→ Information shown:

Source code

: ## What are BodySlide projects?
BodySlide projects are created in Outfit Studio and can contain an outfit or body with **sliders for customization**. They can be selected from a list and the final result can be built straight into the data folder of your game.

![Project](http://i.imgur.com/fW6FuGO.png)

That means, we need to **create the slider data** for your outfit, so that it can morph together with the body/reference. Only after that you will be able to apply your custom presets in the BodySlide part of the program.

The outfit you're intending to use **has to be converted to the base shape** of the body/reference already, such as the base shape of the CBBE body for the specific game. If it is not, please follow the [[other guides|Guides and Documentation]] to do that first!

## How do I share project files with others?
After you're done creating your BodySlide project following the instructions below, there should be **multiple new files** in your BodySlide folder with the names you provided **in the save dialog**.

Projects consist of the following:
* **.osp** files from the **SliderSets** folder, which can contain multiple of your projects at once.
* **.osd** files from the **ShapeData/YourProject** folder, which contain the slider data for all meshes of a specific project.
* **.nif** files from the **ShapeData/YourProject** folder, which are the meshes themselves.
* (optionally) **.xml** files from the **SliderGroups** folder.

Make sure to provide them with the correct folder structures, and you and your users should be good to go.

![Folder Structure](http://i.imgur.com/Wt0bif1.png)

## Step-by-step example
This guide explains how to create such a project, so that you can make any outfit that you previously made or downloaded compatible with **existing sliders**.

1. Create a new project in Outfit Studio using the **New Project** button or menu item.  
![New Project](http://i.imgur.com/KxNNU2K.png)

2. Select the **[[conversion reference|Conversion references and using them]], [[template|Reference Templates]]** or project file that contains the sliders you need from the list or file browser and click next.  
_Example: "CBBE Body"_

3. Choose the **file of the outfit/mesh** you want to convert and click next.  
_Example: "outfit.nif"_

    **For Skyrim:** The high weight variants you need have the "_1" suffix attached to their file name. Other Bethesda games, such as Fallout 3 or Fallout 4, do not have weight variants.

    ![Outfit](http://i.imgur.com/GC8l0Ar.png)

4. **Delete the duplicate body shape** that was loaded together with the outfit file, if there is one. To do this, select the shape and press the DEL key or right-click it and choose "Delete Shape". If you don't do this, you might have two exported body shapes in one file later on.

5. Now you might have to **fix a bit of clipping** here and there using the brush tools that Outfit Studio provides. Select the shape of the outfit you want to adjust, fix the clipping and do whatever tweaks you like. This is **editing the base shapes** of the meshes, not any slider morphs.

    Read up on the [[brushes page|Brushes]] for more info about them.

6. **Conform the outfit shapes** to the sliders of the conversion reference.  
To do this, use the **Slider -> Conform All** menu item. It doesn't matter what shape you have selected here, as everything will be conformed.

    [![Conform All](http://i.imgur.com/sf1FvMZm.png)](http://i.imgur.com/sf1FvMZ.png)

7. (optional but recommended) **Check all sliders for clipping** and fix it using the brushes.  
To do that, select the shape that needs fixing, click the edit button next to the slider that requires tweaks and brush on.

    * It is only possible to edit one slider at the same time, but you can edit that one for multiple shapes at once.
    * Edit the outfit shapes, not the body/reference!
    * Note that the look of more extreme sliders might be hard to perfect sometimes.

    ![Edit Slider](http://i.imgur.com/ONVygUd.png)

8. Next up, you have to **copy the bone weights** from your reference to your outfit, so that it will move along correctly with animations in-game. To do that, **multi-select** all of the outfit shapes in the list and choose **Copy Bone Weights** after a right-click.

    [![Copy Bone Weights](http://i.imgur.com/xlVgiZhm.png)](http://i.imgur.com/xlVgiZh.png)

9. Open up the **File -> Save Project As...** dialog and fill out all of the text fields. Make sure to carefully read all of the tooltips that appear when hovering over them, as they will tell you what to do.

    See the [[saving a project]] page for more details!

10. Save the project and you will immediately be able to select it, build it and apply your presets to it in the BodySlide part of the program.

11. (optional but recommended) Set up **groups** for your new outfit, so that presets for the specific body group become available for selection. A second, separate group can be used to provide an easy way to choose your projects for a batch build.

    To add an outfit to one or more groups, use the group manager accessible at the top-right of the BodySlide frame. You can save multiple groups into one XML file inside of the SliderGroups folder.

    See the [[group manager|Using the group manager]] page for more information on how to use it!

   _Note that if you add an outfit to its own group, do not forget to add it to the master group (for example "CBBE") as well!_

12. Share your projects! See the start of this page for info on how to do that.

→ Activity: The string "menu" shows up in some lines of the listing. Copy each such line.

→ Task solution:
1. Create a new project in Outfit Studio using the **New Project** button or menu item.  
To do this, use the **Slider -> Conform All** menu item. It doesn't matter what shape you have selected here, as everything will be conformed.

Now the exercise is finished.